There were references to David Bowie in his Thin White Duke era (stiff ivory satin shirt tucked into high-waisted cigarette pants, red hair slicked back), or even a tuxed-and-bowtied Marlene Dietrich in Morocco, the androgynous progenitor of gender-fluidity which first inspired Yves to design Le Smoking in 1966. Throughout, there was an artful blend of exaggerated perpendicular tailleur, complete with whippet-thin trousers and Cuban-heeled patent boots, and a softer sense of flou via draped chiffon blouses, gossamer halter tops, polka dot pussy bows with ballgown-length trains floating behind. Twinky, to say the least, but also an overdue reversal of Saint Laurent’s historic androgyny, which typically borrowed from the boys, for the girls. Now, it’s the other way around — polka dots, leopard prints, diaphanous bows et al. And though other fashion houses have weighed in on the gender-fluidity phenomenon, it’s simply an intrinsic part of the furniture chez Saint Laurent.
“I don’t think about gender things,” Anthony shrugged, pointing out that he loves it when women shop the menswear, and vice versa. “I don’t do it because it’s cool to be gender fluid now. I do it because I like it like that. There’s no political message behind it. Monsieur Saint Laurent never did. Everything he did was very political but there was never a predisposition on something. And I think that’s cool. Everyone can interpret it in the way they want.”
What he was more vocal about was the sense of creative rebirth he had felt in the last year. Indeed, the show was a testament to Saint Laurent’s belief in its creative director, and in giving him time to experiment, take risks and, ultimately, develop his own signatures. The payoff has been great. Since the show in Marrakech last year, Anthony’s menswear collections have been selling strong and a hit on the red carpet, worn by a new generation of androgyne actors such as Steve Lacey, Manu Ríos, Eddie Redmayne and Evan Mock. That sense of rebirth also marked the soft launch of a new logo last year, its name written out in the sophisticated Cassandre-designed typeface (sans the Yves) that defined the post-Rive Gauche, pre-Slimane years of the house. “I mean, it’s been seven years that I’m here and I need to be excited and to see things differently,” Anthony clarified. “That logo makes more sense to me. It was like that before and that’s how it should be. It’s more elegant.”

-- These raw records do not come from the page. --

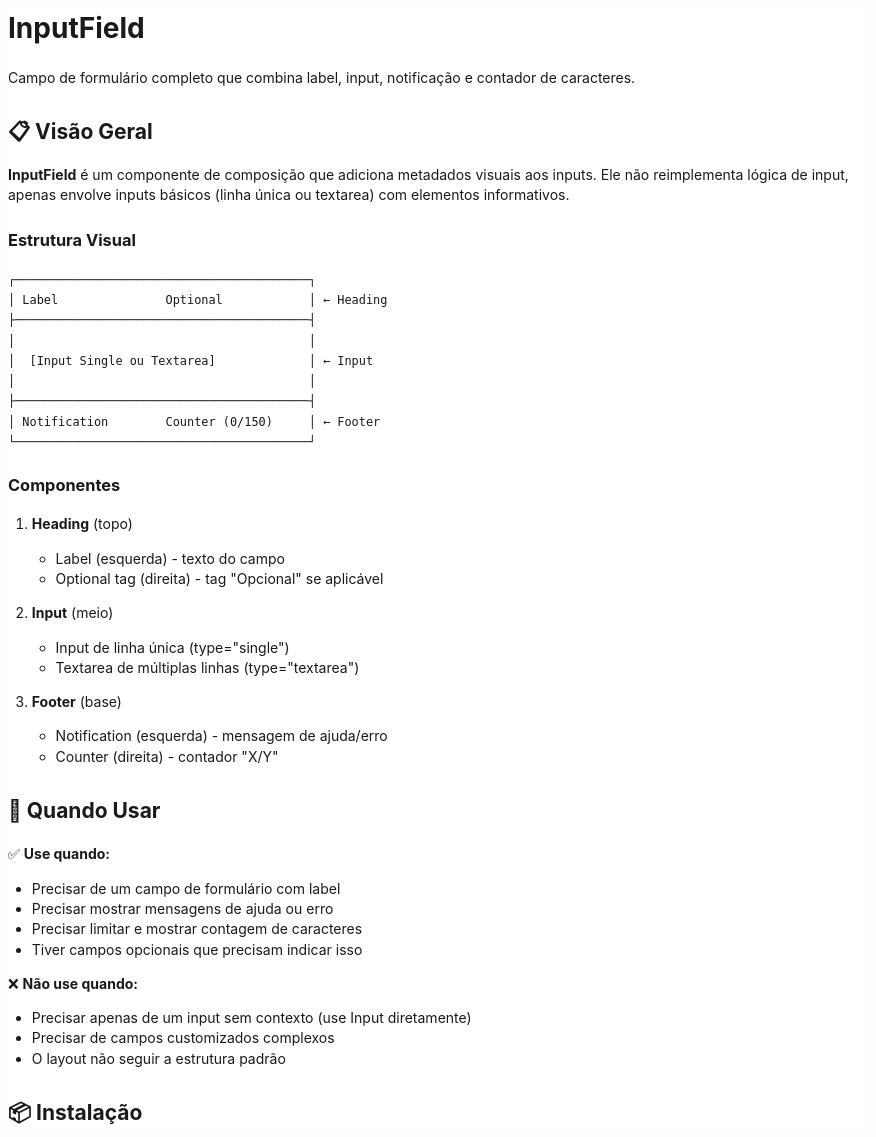 # InputField

Campo de formulário completo que combina label, input, notificação e contador de caracteres.

## 📋 Visão Geral

**InputField** é um componente de composição que adiciona metadados visuais aos inputs. Ele não reimplementa lógica de input, apenas envolve inputs básicos (linha única ou textarea) com elementos informativos.

### Estrutura Visual

```
┌─────────────────────────────────────────┐
│ Label               Optional            │ ← Heading
├─────────────────────────────────────────┤
│                                         │
│  [Input Single ou Textarea]             │ ← Input
│                                         │
├─────────────────────────────────────────┤
│ Notification        Counter (0/150)     │ ← Footer
└─────────────────────────────────────────┘
```

### Componentes

1. **Heading** (topo)
   - Label (esquerda) - texto do campo
   - Optional tag (direita) - tag "Opcional" se aplicável

2. **Input** (meio)
   - Input de linha única (type="single")
   - Textarea de múltiplas linhas (type="textarea")

3. **Footer** (base)
   - Notification (esquerda) - mensagem de ajuda/erro
   - Counter (direita) - contador "X/Y"

## 🎯 Quando Usar

✅ **Use quando:**
- Precisar de um campo de formulário com label
- Precisar mostrar mensagens de ajuda ou erro
- Precisar limitar e mostrar contagem de caracteres
- Tiver campos opcionais que precisam indicar isso

❌ **Não use quando:**
- Precisar apenas de um input sem contexto (use Input diretamente)
- Precisar de campos customizados complexos
- O layout não seguir a estrutura padrão

## 📦 Instalação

Elegance is what Saint Laurent does best right now — case in point: that new logo was nowhere to be found in this collection. The other word that sums it up? Cinematic. After all, Saint Laurent is now a film production company, too. Last month, it debuted its first project at the Cannes film festival: Pedro Almódovar’s feature-length gay Western, Strange Way of Life, starring Ethan Hawke and Pedro Pascal. You can tell that working on it has rubbed off on the fashion. The official title of Anthony’s collection is Each Man Kills the Things He Loves, which derives from the song sung by Jeanne Moreau (and taken from Oscar Wilde) in a film adaption of the writer Jean Genet’s novel, Querelle de Brest. It was later filmed in 1982 by auteur Rainer Werner Fassbinder simply as Querelle. Et voilà. Therein lies the tension of this collection: Berlin’s uber-cool New German Cinema meets quintessential Parisian nouvelle vague. Esoteric, elegant, and — of course — incredibly chic.